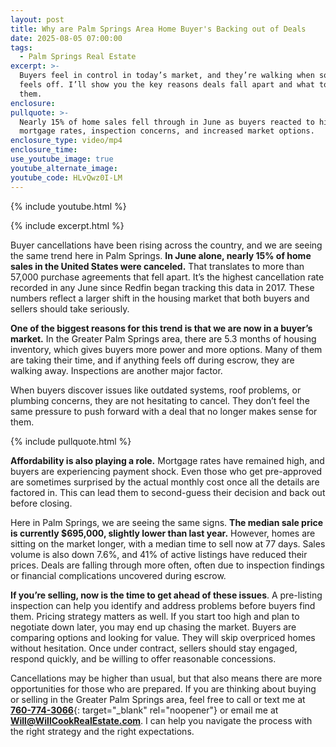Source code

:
 ```yaml
---
layout: post
title: Why are Palm Springs Area Home Buyer's Backing out of Deals
date: 2025-08-05 07:00:00
tags:
  - Palm Springs Real Estate
excerpt: >-
  Buyers feel in control in today’s market, and they’re walking when something
  feels off. I’ll show you the key reasons deals fall apart and what to do about
  them.
enclosure:
pullquote: >-
  Nearly 15% of home sales fell through in June as buyers reacted to high
  mortgage rates, inspection concerns, and increased market options.
enclosure_type: video/mp4
enclosure_time:
use_youtube_image: true
youtube_alternate_image:
youtube_code: HLvQwz0I-LM
---
```

{% include youtube.html %}

{% include excerpt.html %}

Buyer cancellations have been rising across the country, and we are seeing the same trend here in Palm Springs. **In June alone, nearly 15% of home sales in the United States were canceled.** That translates to more than 57,000 purchase agreements that fell apart. It’s the highest cancellation rate recorded in any June since Redfin began tracking this data in 2017. These numbers reflect a larger shift in the housing market that both buyers and sellers should take seriously.

**One of the biggest reasons for this trend is that we are now in a buyer’s market.** In the Greater Palm Springs area, there are 5.3 months of housing inventory, which gives buyers more power and more options. Many of them are taking their time, and if anything feels off during escrow, they are walking away. Inspections are another major factor.

When buyers discover issues like outdated systems, roof problems, or plumbing concerns, they are not hesitating to cancel. They don’t feel the same pressure to push forward with a deal that no longer makes sense for them.

{% include pullquote.html %}

**Affordability is also playing a role.** Mortgage rates have remained high, and buyers are experiencing payment shock. Even those who get pre-approved are sometimes surprised by the actual monthly cost once all the details are factored in. This can lead them to second-guess their decision and back out before closing.

Here in Palm Springs, we are seeing the same signs. **The median sale price is currently $695,000, slightly lower than last year.** However, homes are sitting on the market longer, with a median time to sell now at 77 days. Sales volume is also down 7.6%, and 41% of active listings have reduced their prices. Deals are falling through more often, often due to inspection findings or financial complications uncovered during escrow.

**If you’re selling, now is the time to get ahead of these issues**. A pre-listing inspection can help you identify and address problems before buyers find them. Pricing strategy matters as well. If you start too high and plan to negotiate down later, you may end up chasing the market. Buyers are comparing options and looking for value. They will skip overpriced homes without hesitation. Once under contract, sellers should stay engaged, respond quickly, and be willing to offer reasonable concessions.

Cancellations may be higher than usual, but that also means there are more opportunities for those who are prepared. If you are thinking about buying or selling in the Greater Palm Springs area, feel free to call or text me at [**760-774-3066**](tel:7607743066){: target="_blank" rel="noopener"} or email me at [**Will@WillCookRealEstate.com**](mailto:Will@WillCookRealEstate.com). I can help you navigate the process with the right strategy and the right expectations.

&nbsp;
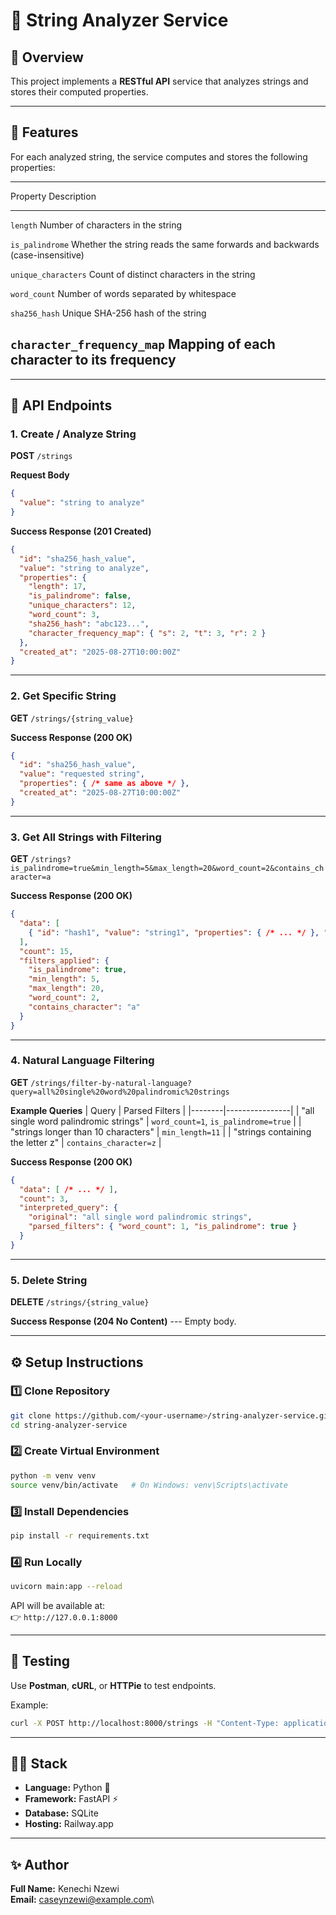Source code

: # 🧠 String Analyzer Service

## 🚀 Overview

This project implements a **RESTful API** service that analyzes strings
and stores their computed properties.

------------------------------------------------------------------------

## 🧩 Features

For each analyzed string, the service computes and stores the following
properties:

  -----------------------------------------------------------------------
  Property                        Description
  ------------------------------- ---------------------------------------
  `length`                        Number of characters in the string

  `is_palindrome`                 Whether the string reads the same
                                  forwards and backwards
                                  (case-insensitive)

  `unique_characters`             Count of distinct characters in the
                                  string

  `word_count`                    Number of words separated by whitespace

  `sha256_hash`                   Unique SHA-256 hash of the string

  `character_frequency_map`       Mapping of each character to its
                                  frequency
  -----------------------------------------------------------------------

------------------------------------------------------------------------

## 🧠 API Endpoints

### 1. Create / Analyze String

**POST** `/strings`

**Request Body**

``` json
{
  "value": "string to analyze"
}
```

**Success Response (201 Created)**

``` json
{
  "id": "sha256_hash_value",
  "value": "string to analyze",
  "properties": {
    "length": 17,
    "is_palindrome": false,
    "unique_characters": 12,
    "word_count": 3,
    "sha256_hash": "abc123...",
    "character_frequency_map": { "s": 2, "t": 3, "r": 2 }
  },
  "created_at": "2025-08-27T10:00:00Z"
}
```

------------------------------------------------------------------------

### 2. Get Specific String

**GET** `/strings/{string_value}`

**Success Response (200 OK)**

``` json
{
  "id": "sha256_hash_value",
  "value": "requested string",
  "properties": { /* same as above */ },
  "created_at": "2025-08-27T10:00:00Z"
}
```

------------------------------------------------------------------------

### 3. Get All Strings with Filtering

**GET**
`/strings?is_palindrome=true&min_length=5&max_length=20&word_count=2&contains_character=a`

**Success Response (200 OK)**

``` json
{
  "data": [
    { "id": "hash1", "value": "string1", "properties": { /* ... */ }, "created_at": "..." }
  ],
  "count": 15,
  "filters_applied": {
    "is_palindrome": true,
    "min_length": 5,
    "max_length": 20,
    "word_count": 2,
    "contains_character": "a"
  }
}
```

------------------------------------------------------------------------

### 4. Natural Language Filtering

**GET**
`/strings/filter-by-natural-language?query=all%20single%20word%20palindromic%20strings`

**Example Queries** \| Query \| Parsed Filters \|
\|--------\|----------------\| \| "all single word palindromic strings"
\| `word_count=1`, `is_palindrome=true` \| \| "strings longer than 10
characters" \| `min_length=11` \| \| "strings containing the letter z"
\| `contains_character=z` \|

**Success Response (200 OK)**

``` json
{
  "data": [ /* ... */ ],
  "count": 3,
  "interpreted_query": {
    "original": "all single word palindromic strings",
    "parsed_filters": { "word_count": 1, "is_palindrome": true }
  }
}
```

------------------------------------------------------------------------

### 5. Delete String

**DELETE** `/strings/{string_value}`

**Success Response (204 No Content)** --- Empty body.

------------------------------------------------------------------------

## ⚙️ Setup Instructions

### 1️⃣ Clone Repository

``` bash
git clone https://github.com/<your-username>/string-analyzer-service.git
cd string-analyzer-service
```

### 2️⃣ Create Virtual Environment

``` bash
python -m venv venv
source venv/bin/activate   # On Windows: venv\Scripts\activate
```

### 3️⃣ Install Dependencies

``` bash
pip install -r requirements.txt
```

### 4️⃣ Run Locally

``` bash
uvicorn main:app --reload
```

API will be available at:\
👉 `http://127.0.0.1:8000`

------------------------------------------------------------------------

## 🧪 Testing

Use **Postman**, **cURL**, or **HTTPie** to test endpoints.

Example:

``` bash
curl -X POST http://localhost:8000/strings -H "Content-Type: application/json" -d '{"value": "racecar"}'
```

------------------------------------------------------------------------


## 🧑‍💻 Stack

-   **Language:** Python 🐍
-   **Framework:** FastAPI ⚡
-   **Database:** SQLite
-   **Hosting:** Railway.app

------------------------------------------------------------------------

## ✨ Author

**Full Name:** Kenechi Nzewi\
**Email:** caseynzewi@example.com\
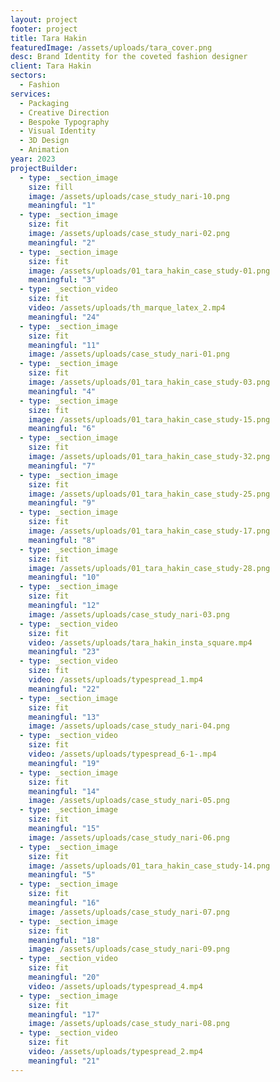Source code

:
 ```yaml
---
layout: project
footer: project
title: Tara Hakin
featuredImage: /assets/uploads/tara_cover.png
desc: Brand Identity for the coveted fashion designer
client: Tara Hakin
sectors:
  - Fashion
services:
  - Packaging
  - Creative Direction
  - Bespoke Typography
  - Visual Identity
  - 3D Design
  - Animation
year: 2023
projectBuilder:
  - type: _section_image
    size: fill
    image: /assets/uploads/case_study_nari-10.png
    meaningful: "1"
  - type: _section_image
    size: fit
    image: /assets/uploads/case_study_nari-02.png
    meaningful: "2"
  - type: _section_image
    size: fit
    image: /assets/uploads/01_tara_hakin_case_study-01.png
    meaningful: "3"
  - type: _section_video
    size: fit
    video: /assets/uploads/th_marque_latex_2.mp4
    meaningful: "24"
  - type: _section_image
    size: fit
    meaningful: "11"
    image: /assets/uploads/case_study_nari-01.png
  - type: _section_image
    size: fit
    image: /assets/uploads/01_tara_hakin_case_study-03.png
    meaningful: "4"
  - type: _section_image
    size: fit
    image: /assets/uploads/01_tara_hakin_case_study-15.png
    meaningful: "6"
  - type: _section_image
    size: fit
    image: /assets/uploads/01_tara_hakin_case_study-32.png
    meaningful: "7"
  - type: _section_image
    size: fit
    image: /assets/uploads/01_tara_hakin_case_study-25.png
    meaningful: "9"
  - type: _section_image
    size: fit
    image: /assets/uploads/01_tara_hakin_case_study-17.png
    meaningful: "8"
  - type: _section_image
    size: fit
    image: /assets/uploads/01_tara_hakin_case_study-28.png
    meaningful: "10"
  - type: _section_image
    size: fit
    meaningful: "12"
    image: /assets/uploads/case_study_nari-03.png
  - type: _section_video
    size: fit
    video: /assets/uploads/tara_hakin_insta_square.mp4
    meaningful: "23"
  - type: _section_video
    size: fit
    video: /assets/uploads/typespread_1.mp4
    meaningful: "22"
  - type: _section_image
    size: fit
    meaningful: "13"
    image: /assets/uploads/case_study_nari-04.png
  - type: _section_video
    size: fit
    video: /assets/uploads/typespread_6-1-.mp4
    meaningful: "19"
  - type: _section_image
    size: fit
    meaningful: "14"
    image: /assets/uploads/case_study_nari-05.png
  - type: _section_image
    size: fit
    meaningful: "15"
    image: /assets/uploads/case_study_nari-06.png
  - type: _section_image
    size: fit
    image: /assets/uploads/01_tara_hakin_case_study-14.png
    meaningful: "5"
  - type: _section_image
    size: fit
    meaningful: "16"
    image: /assets/uploads/case_study_nari-07.png
  - type: _section_image
    size: fit
    meaningful: "18"
    image: /assets/uploads/case_study_nari-09.png
  - type: _section_video
    size: fit
    meaningful: "20"
    video: /assets/uploads/typespread_4.mp4
  - type: _section_image
    size: fit
    meaningful: "17"
    image: /assets/uploads/case_study_nari-08.png
  - type: _section_video
    size: fit
    video: /assets/uploads/typespread_2.mp4
    meaningful: "21"
---
```

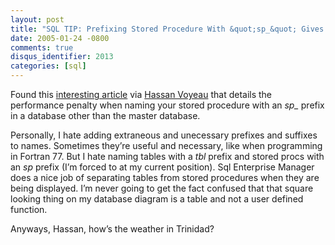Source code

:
 ```yaml
---
layout: post
title: "SQL TIP: Prefixing Stored Procedure With &quot;sp_&quot; Gives Your SP a Bad Name"
date: 2005-01-24 -0800
comments: true
disqus_identifier: 2013
categories: [sql]
---
```

Found this [interesting
article](http://www.winnetmag.com/Article/ArticleID/23011/23011.html "article on stored proc naming")
via [Hassan
Voyeau](http://haveworld.blogspot.com/2005/01/sql-tip-sp-prefix.html "Hassan's Blog")
that details the performance penalty when naming your stored procedure
with an *sp\_* prefix in a database other than the master database.

Personally, I hate adding extraneous and unecessary prefixes and
suffixes to names. Sometimes they’re useful and necessary, like when
programming in Fortran 77. But I hate naming tables with a *tbl* prefix
and stored procs with an *sp* prefix (I’m forced to at my current
position). Sql Enterprise Manager does a nice job of separating tables
from stored procedures when they are being displayed. I’m never going to
get the fact confused that that square looking thing on my database
diagram is a table and not a user defined function.

Anyways, Hassan, how’s the weather in Trinidad?

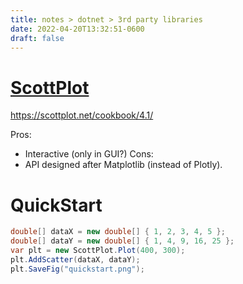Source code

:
```yaml
---
title: notes > dotnet > 3rd party libraries
date: 2022-04-20T13:32:51-0600
draft: false
---
```

# [ScottPlot](https://scottplot.net/)

<https://scottplot.net/cookbook/4.1/>

Pros:
- Interactive (only in GUI?)
Cons:
- API designed after Matplotlib (instead of Plotly).

# QuickStart
```cs
double[] dataX = new double[] { 1, 2, 3, 4, 5 };
double[] dataY = new double[] { 1, 4, 9, 16, 25 };
var plt = new ScottPlot.Plot(400, 300);
plt.AddScatter(dataX, dataY);
plt.SaveFig("quickstart.png");
```
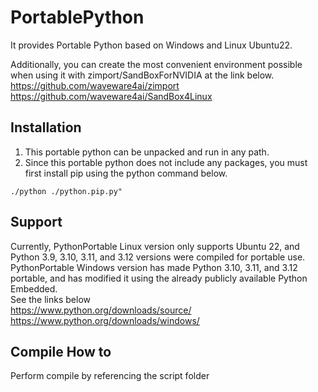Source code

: # PortablePython
It provides Portable Python based on Windows and Linux Ubuntu22.  

Additionally, you can create the most convenient environment possible when using it with zimport/SandBoxForNVIDIA at the link below.  
https://github.com/waveware4ai/zimport  
https://github.com/waveware4ai/SandBox4Linux

Installation
------------
1. This portable python can be unpacked and run in any path.
2. Since this portable python does not include any packages, you must first install pip using the python command below.
```
./python ./python.pip.py" 
```
Support
------------
Currently, 
PythonPortable Linux version only supports Ubuntu 22, and Python 3.9, 3.10, 3.11, and 3.12 versions were compiled for portable use.  
PythonPortable Windows version has made Python 3.10, 3.11, and 3.12 portable, and has modified it using the already publicly available Python Embedded.  
See the links below  
https://www.python.org/downloads/source/  
https://www.python.org/downloads/windows/  

Compile How to
------------
Perform compile by referencing the script folder
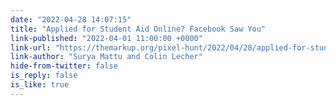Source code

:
 ```yaml
---
date: "2022-04-28 14:07:15"
title: "Applied for Student Aid Online? Facebook Saw You"
link-published: "2022-04-01 11:00:00 +0000"
link-url: "https://themarkup.org/pixel-hunt/2022/04/28/applied-for-student-aid-online-facebook-saw-you"
link-author: "Surya Mattu and Colin Lecher"
hide-from-twitter: false
is_reply: false
is_like: true
---
```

******************************

* [Work item]: Going through the data above, return each line with the word "venv".

* [Result]:
python -m venv venv
source venv/bin/activate   # On Windows: venv\Scripts\activate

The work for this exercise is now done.